Have you ever thought about how much we solely rely on other people, whether it’s their approval, their attentiveness, their ability to make you happy or by their help? We rely on other people’s love, friendship and understanding. We rely on too much really. The one person you thought you could rely and trust upon can easily take a turn in another direction and become your worst enemy.
People are human. Common sense.
People are complicated little creatures. They have feelings and get hurt and sometimes feel insecure which can lead into indirect punishment for other people in their lives. Have you ever had someone yell at you without a sufficient reason and wonder, “What the hell was that about?” A person can totally go off the handle on an innocent waitress just because they had a bad day—not even because the service was bad. They need to vent; they need to direct their anger without their human GPS system. They are emotionally lost. “They” are sometimes “we”.

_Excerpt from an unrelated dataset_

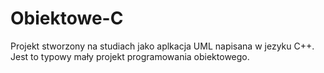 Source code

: # Obiektowe-C


Projekt stworzony na studiach jako aplkacja UML napisana w jezyku C++. Jest to typowy mały projekt programowania obiektowego.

Hats off to you if you’re one of the few people who are truly independent and not relying on other people’s approvals or judgments. I give you credit, because it’s a hard thing to do. I would love to give the advice of going only by God’s judgment, but even I can’t do that. I try, but my human conditions get in the way. When I do follow the path of only relying on God’s judgment, my life does get a little easier. But, it doesn’t last that long for some reason. I get caught up in the whole, ‘what do they think’ type of mindset or, ‘is this is ok to do’ type of thinking. It can really debilitate you. The more you hold onto other people’s approvals, the more insecure you’ll eventually get. It happened to me and it totally killed my self-esteem. I had to stop writing for some time, just because I felt insecure by other people’s actions, words and judgments. I was emotionally torn down, ripped apart and criticized by one of the closest people in my life who truly disappointed me. It left me without words. It left me without positive reinforcement about myself, as well as my outlook on anything in life. Because of “people” and my reliance on their approvals and judgments, even my faith in God had dwindled. I was spiritually dead.
This past year, I’ve been “emotionally resting” from all the chaos that went on in my life the past couple of years prior. The emotional abuse and mental torture that I went through because of the actions of another person, and my reactions toward that same person, left me feeling depressed, bitter and resentful plus very insecure about myself. Through prayer, mediation and self-analyzation, I regained my sense of “self” again. I finally felt good after some time and realized my entire outlook of who I was relied on other people. It was the darkest place I’ve ever been. I was paralyzed with fear. I couldn’t write. I was afraid I would be studied like a bug under a microscope. I didn’t go out much, in fear someone would notice me or think negative things about me. I was traumatized. Funny thing, I kept it so well hidden from my friends and family that they never even knew.
I kept it all inside… I felt all the pressures of the pain and the emotional scars that added up and kept reopening just to torture me some more.
I wanted to die.
I also wanted peace.
I had two choices: either quit and give up or strengthen my core and keep pressing on. God knows there are more things that are going to take my life for a few loops. Life’s a test. God gives us tests, but God doesn’t give us anything we can’t handle. And if we’re too weak to handle them and give up on life that easily---then why are we even ‘here’?
“I can do everything with the help of Christ who gives me the strength I need.” –Philippians 4:13
I chose life. I chose to live my life and take the punches as well as see the lessons that I have learned along the way. I’ve come to the conclusion, depending on what personality type you are: you can only allow people to affect you. I believe it’s all how we internalize the outside world and those who intentionally as well as unintentionally, hurt us. Instead of trying to change the person(s)’s outlook and behavior, we can change ourselves inside and decide to not let it affect us any longer. We can step back and rid ourselves from the negative energy that some people naturally give off.
If you’re feeling bad about yourself, as I did many times, and still do periodically: visualize seeing yourself from another person’s eyes, walking into a room. What are your thoughts? How do you look? How secure and confident do you appear? Are you friendly? Does your face have a welcoming smile that invites positive people to gravitate toward you? Or, do you see yourself through negative lenses?